The development was also likely to raise flood levels or water flow velocities, “to the detriment of other properties”, Butler said.

The levee that for months divided Echuca.Credit: Jason South

“Development should not transfer flooding problems from one location to another.”

When the Murray River hit its highest flood levels in more than a century late last year, the 2.5 kilometre earthen levee – built along Echuca’s suburban streets – saved most of the town from inundation.

But the makeshift levee essentially trapped floodwater behind the river’s banks and prevented water from receding, which left homes on the flooded side with higher volumes of water while their neighbours were kept dry.

The $4.7 million development at Bowen Street was conditionally approved by the Campaspe council this year, despite the NCCMA’s strong objections.

The council issued a notice of decision to grant a permit in February, subject to the developer resubmitting his application to include plans for the dimensions, landscape and drainage discharge.

The council also instructed the developer to ensure floors in the new townhouses were three centimetres higher than the one-in-100-year flood height of 95.7 metres above sea level.

Residents claim the council failed to follow due process in advertising and giving conditional approval to the development, and gave them two weeks to object to the development in November – while their homes were still inundated by flooding.

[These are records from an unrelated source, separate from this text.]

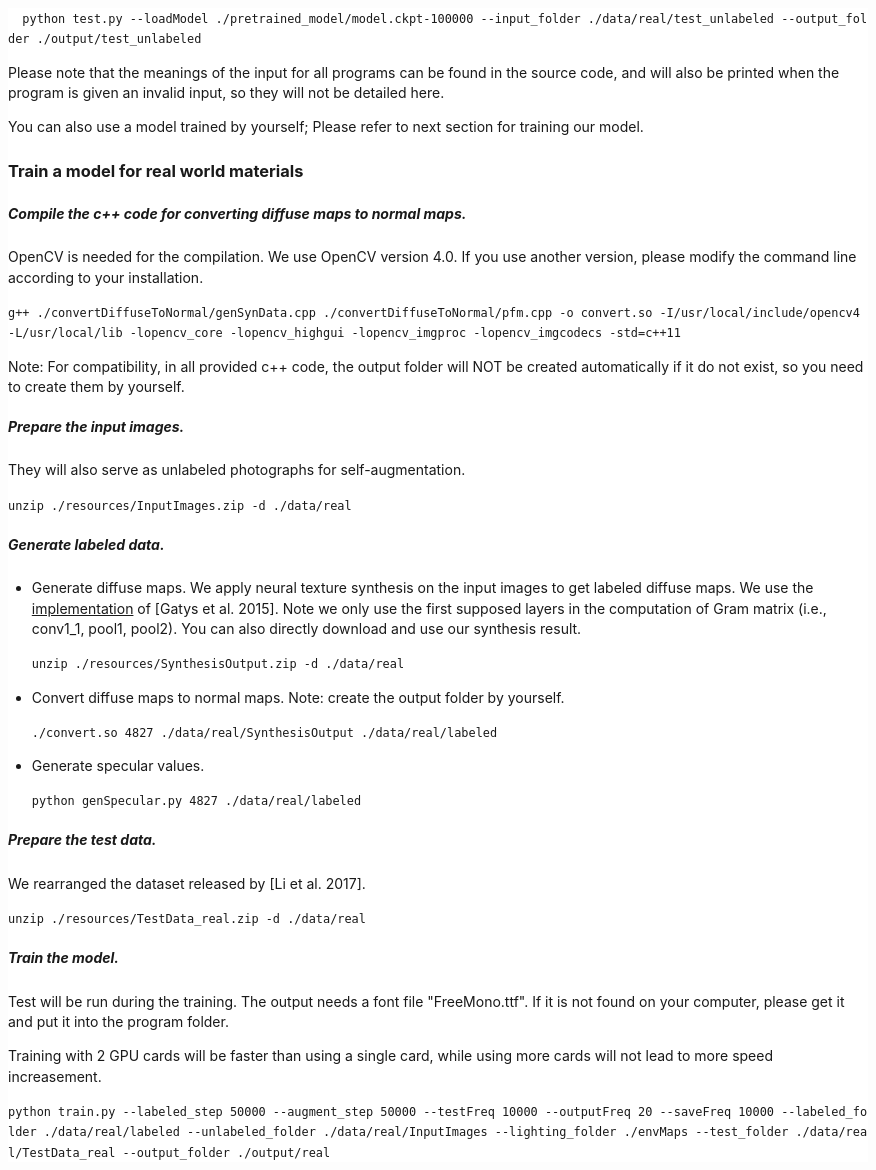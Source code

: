       python test.py --loadModel ./pretrained_model/model.ckpt-100000 --input_folder ./data/real/test_unlabeled --output_folder ./output/test_unlabeled

Please note that the meanings of the input for all programs can be found in the source code, and will also be printed when the program is given an invalid input, so they will not be detailed here. 

You can also use a model trained by yourself; Please refer to next section for training our model. 

### Train a model for real world materials
##### Compile the c++ code for converting diffuse maps to normal maps. 
OpenCV is needed for the compilation. We use OpenCV version 4.0. If you use another version, please modify the command line according to your installation. 

    g++ ./convertDiffuseToNormal/genSynData.cpp ./convertDiffuseToNormal/pfm.cpp -o convert.so -I/usr/local/include/opencv4 -L/usr/local/lib -lopencv_core -lopencv_highgui -lopencv_imgproc -lopencv_imgcodecs -std=c++11
    
Note: For compatibility, in all provided c++ code, the output folder will NOT be created automatically if it do not exist, so you need to create them by yourself. 

##### Prepare the input images.
They will also serve as unlabeled photographs for self-augmentation. 

    unzip ./resources/InputImages.zip -d ./data/real
    
##### Generate labeled data. 
- Generate diffuse maps. We apply neural texture synthesis on the input images to get labeled diffuse maps. We use the [implementation](https://github.com/leongatys/DeepTextures) of [Gatys et al. 2015]. Note we only use the first supposed layers in the computation of Gram matrix (i.e., conv1_1, pool1, pool2). You can also directly download and use our synthesis result.

      unzip ./resources/SynthesisOutput.zip -d ./data/real
      
- Convert diffuse maps to normal maps. Note: create the output folder by yourself. 

      ./convert.so 4827 ./data/real/SynthesisOutput ./data/real/labeled
      
- Generate specular values.

      python genSpecular.py 4827 ./data/real/labeled
      
##### Prepare the test data. 
We rearranged the dataset released by [Li et al. 2017].
    
    unzip ./resources/TestData_real.zip -d ./data/real
    
##### Train the model. 
Test will be run during the training. The output needs a font file "FreeMono.ttf". If it is not found on your computer, please get it and put it into the program folder. 

Training with 2 GPU cards will be faster than using a single card, while using more cards will not lead to more speed increasement. 

    python train.py --labeled_step 50000 --augment_step 50000 --testFreq 10000 --outputFreq 20 --saveFreq 10000 --labeled_folder ./data/real/labeled --unlabeled_folder ./data/real/InputImages --lighting_folder ./envMaps --test_folder ./data/real/TestData_real --output_folder ./output/real
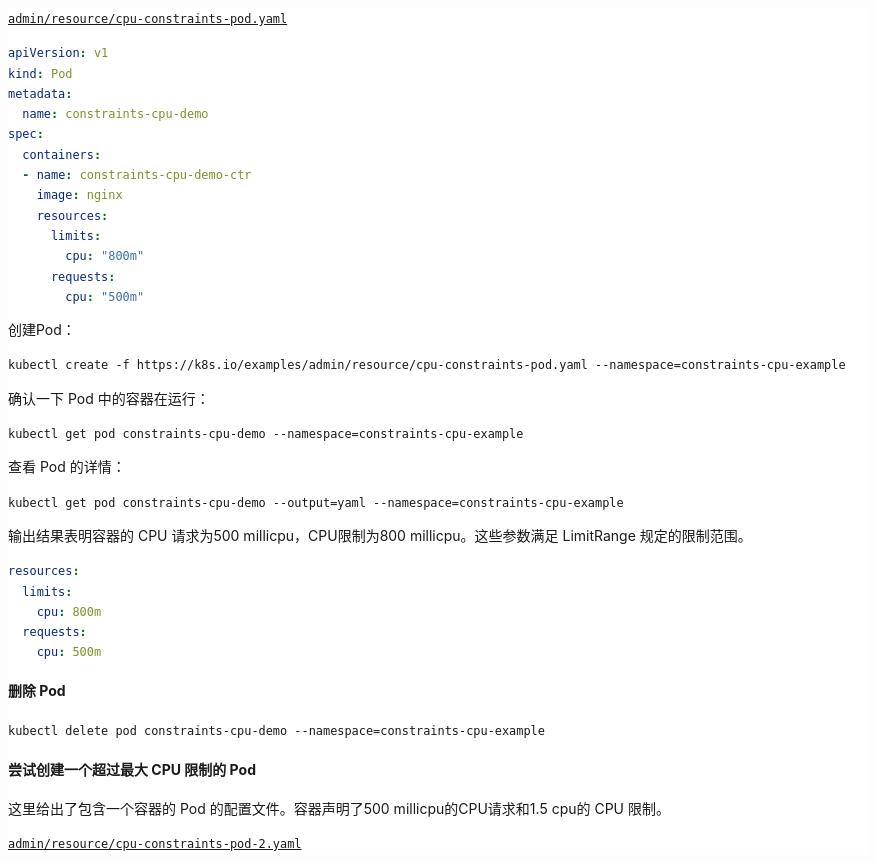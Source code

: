 [`admin/resource/cpu-constraints-pod.yaml`](https://raw.githubusercontent.com/kubernetes/website/master/content/zh/examples/admin/resource/cpu-constraints-pod.yaml)

```yaml
apiVersion: v1
kind: Pod
metadata:
  name: constraints-cpu-demo
spec:
  containers:
  - name: constraints-cpu-demo-ctr
    image: nginx
    resources:
      limits:
        cpu: "800m"
      requests:
        cpu: "500m"
```

创建Pod：

```shell
kubectl create -f https://k8s.io/examples/admin/resource/cpu-constraints-pod.yaml --namespace=constraints-cpu-example
```

确认一下 Pod 中的容器在运行：

```shell
kubectl get pod constraints-cpu-demo --namespace=constraints-cpu-example
```

查看 Pod 的详情：

```shell
kubectl get pod constraints-cpu-demo --output=yaml --namespace=constraints-cpu-example
```

输出结果表明容器的 CPU 请求为500 millicpu，CPU限制为800 millicpu。这些参数满足 LimitRange 规定的限制范围。

```yaml
resources:
  limits:
    cpu: 800m
  requests:
    cpu: 500m
```

#### 删除 Pod

```shell
kubectl delete pod constraints-cpu-demo --namespace=constraints-cpu-example
```

#### 尝试创建一个超过最大 CPU 限制的 Pod

这里给出了包含一个容器的 Pod 的配置文件。容器声明了500 millicpu的CPU请求和1.5 cpu的 CPU 限制。

[`admin/resource/cpu-constraints-pod-2.yaml`](https://raw.githubusercontent.com/kubernetes/website/master/content/zh/examples/admin/resource/cpu-constraints-pod-2.yaml)
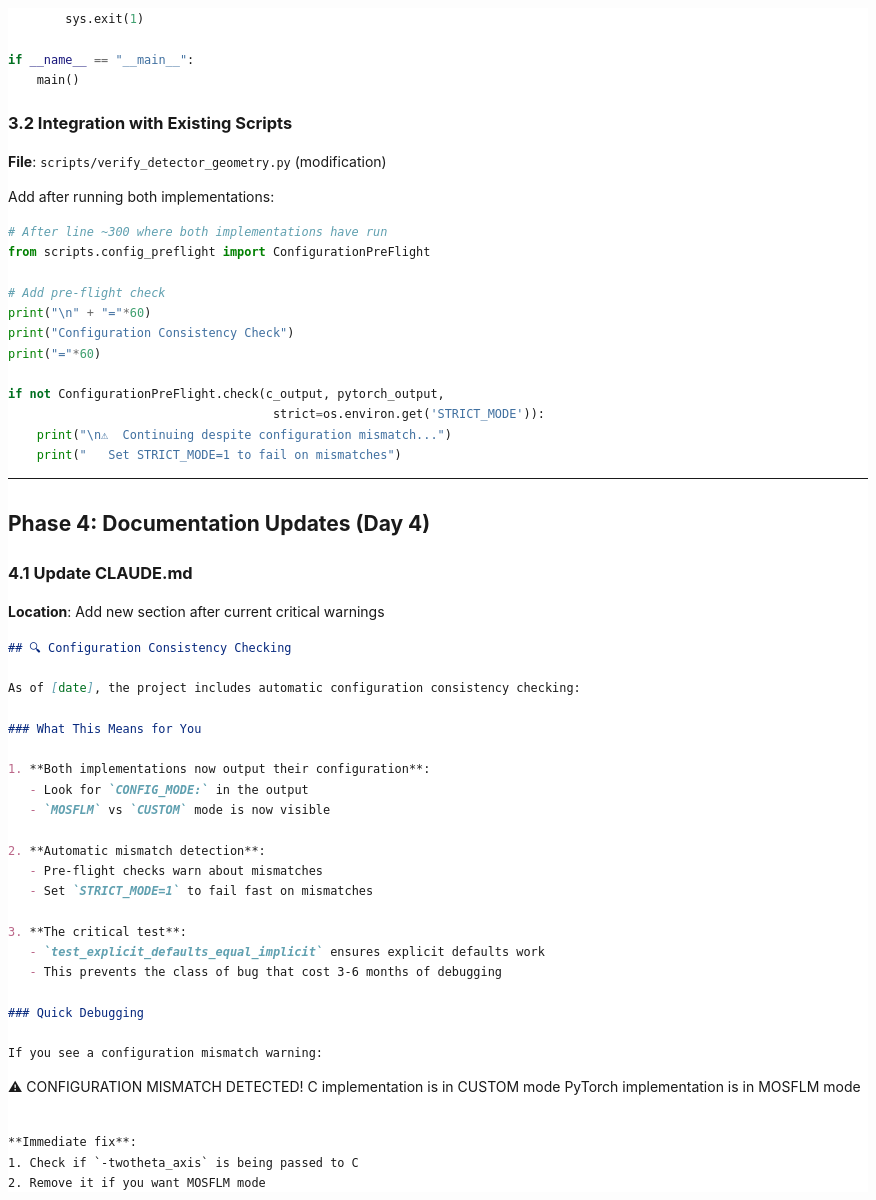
 ```python
        sys.exit(1)

if __name__ == "__main__":
    main()
```

### 3.2 Integration with Existing Scripts

**File**: `scripts/verify_detector_geometry.py` (modification)

Add after running both implementations:
```python
# After line ~300 where both implementations have run
from scripts.config_preflight import ConfigurationPreFlight

# Add pre-flight check
print("\n" + "="*60)
print("Configuration Consistency Check")
print("="*60)

if not ConfigurationPreFlight.check(c_output, pytorch_output, 
                                     strict=os.environ.get('STRICT_MODE')):
    print("\n⚠️  Continuing despite configuration mismatch...")
    print("   Set STRICT_MODE=1 to fail on mismatches")
```

---

## Phase 4: Documentation Updates (Day 4)

### 4.1 Update CLAUDE.md

**Location**: Add new section after current critical warnings

```markdown
## 🔍 Configuration Consistency Checking

As of [date], the project includes automatic configuration consistency checking:

### What This Means for You

1. **Both implementations now output their configuration**:
   - Look for `CONFIG_MODE:` in the output
   - `MOSFLM` vs `CUSTOM` mode is now visible

2. **Automatic mismatch detection**:
   - Pre-flight checks warn about mismatches
   - Set `STRICT_MODE=1` to fail fast on mismatches

3. **The critical test**:
   - `test_explicit_defaults_equal_implicit` ensures explicit defaults work
   - This prevents the class of bug that cost 3-6 months of debugging

### Quick Debugging

If you see a configuration mismatch warning:
```
⚠️  CONFIGURATION MISMATCH DETECTED!
   C implementation is in CUSTOM mode
   PyTorch implementation is in MOSFLM mode
```

**Immediate fix**:
1. Check if `-twotheta_axis` is being passed to C
2. Remove it if you want MOSFLM mode
```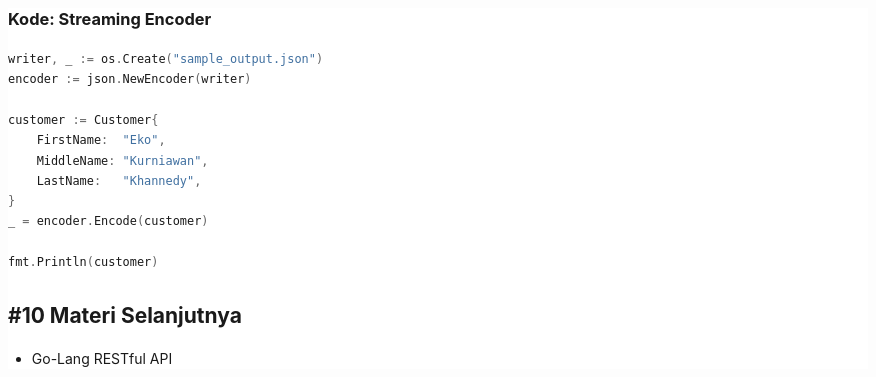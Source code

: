 ### Kode: Streaming Encoder

```go
writer, _ := os.Create("sample_output.json")
encoder := json.NewEncoder(writer)

customer := Customer{
	FirstName:  "Eko",
	MiddleName: "Kurniawan",
	LastName:   "Khannedy",
}
_ = encoder.Encode(customer)

fmt.Println(customer)
```

## #10 Materi Selanjutnya

- Go-Lang RESTful API
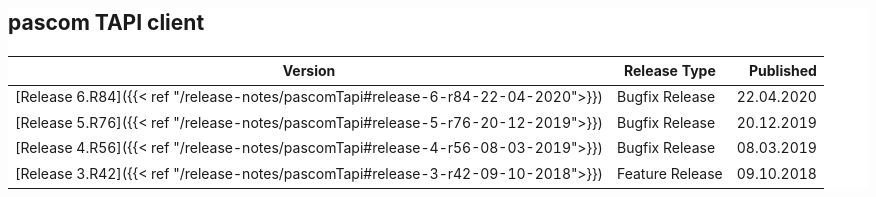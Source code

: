 
## pascom TAPI client

|Version|Release Type|Published|
|-------|------------|---------------:|
|[Release 6.R84]({{< ref "/release-notes/pascomTapi#release-6-r84-22-04-2020">}})| Bugfix Release | 22.04.2020 |
|[Release 5.R76]({{< ref "/release-notes/pascomTapi#release-5-r76-20-12-2019">}})| Bugfix Release | 20.12.2019 |
|[Release 4.R56]({{< ref "/release-notes/pascomTapi#release-4-r56-08-03-2019">}})| Bugfix Release | 08.03.2019 |
|[Release 3.R42]({{< ref "/release-notes/pascomTapi#release-3-r42-09-10-2018">}})| Feature Release | 09.10.2018 |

They are also angered by council officers failing to take notes or minutes of a consultation meeting in December, a fact confirmed by an email sent by a council planner and seen by The Sunday Age.

At a VCAT hearing on Friday, resident David Ujimoto told tribunal member Susan Whitney he felt like Darryl Kerrigan from hit Australian movie The Castle, representing himself and a group of residents objecting to the development because they could not afford legal representation.

“We’ve got our properties [that] were behind the levee wall that we are fixing up, and a lot of our money is going into fixing our homes,” he said. “That’s why we’re self represented.”

VCAT is not examining the process by which Campaspe Shire Council gave conditional approval.

Denham did not return calls requesting comment.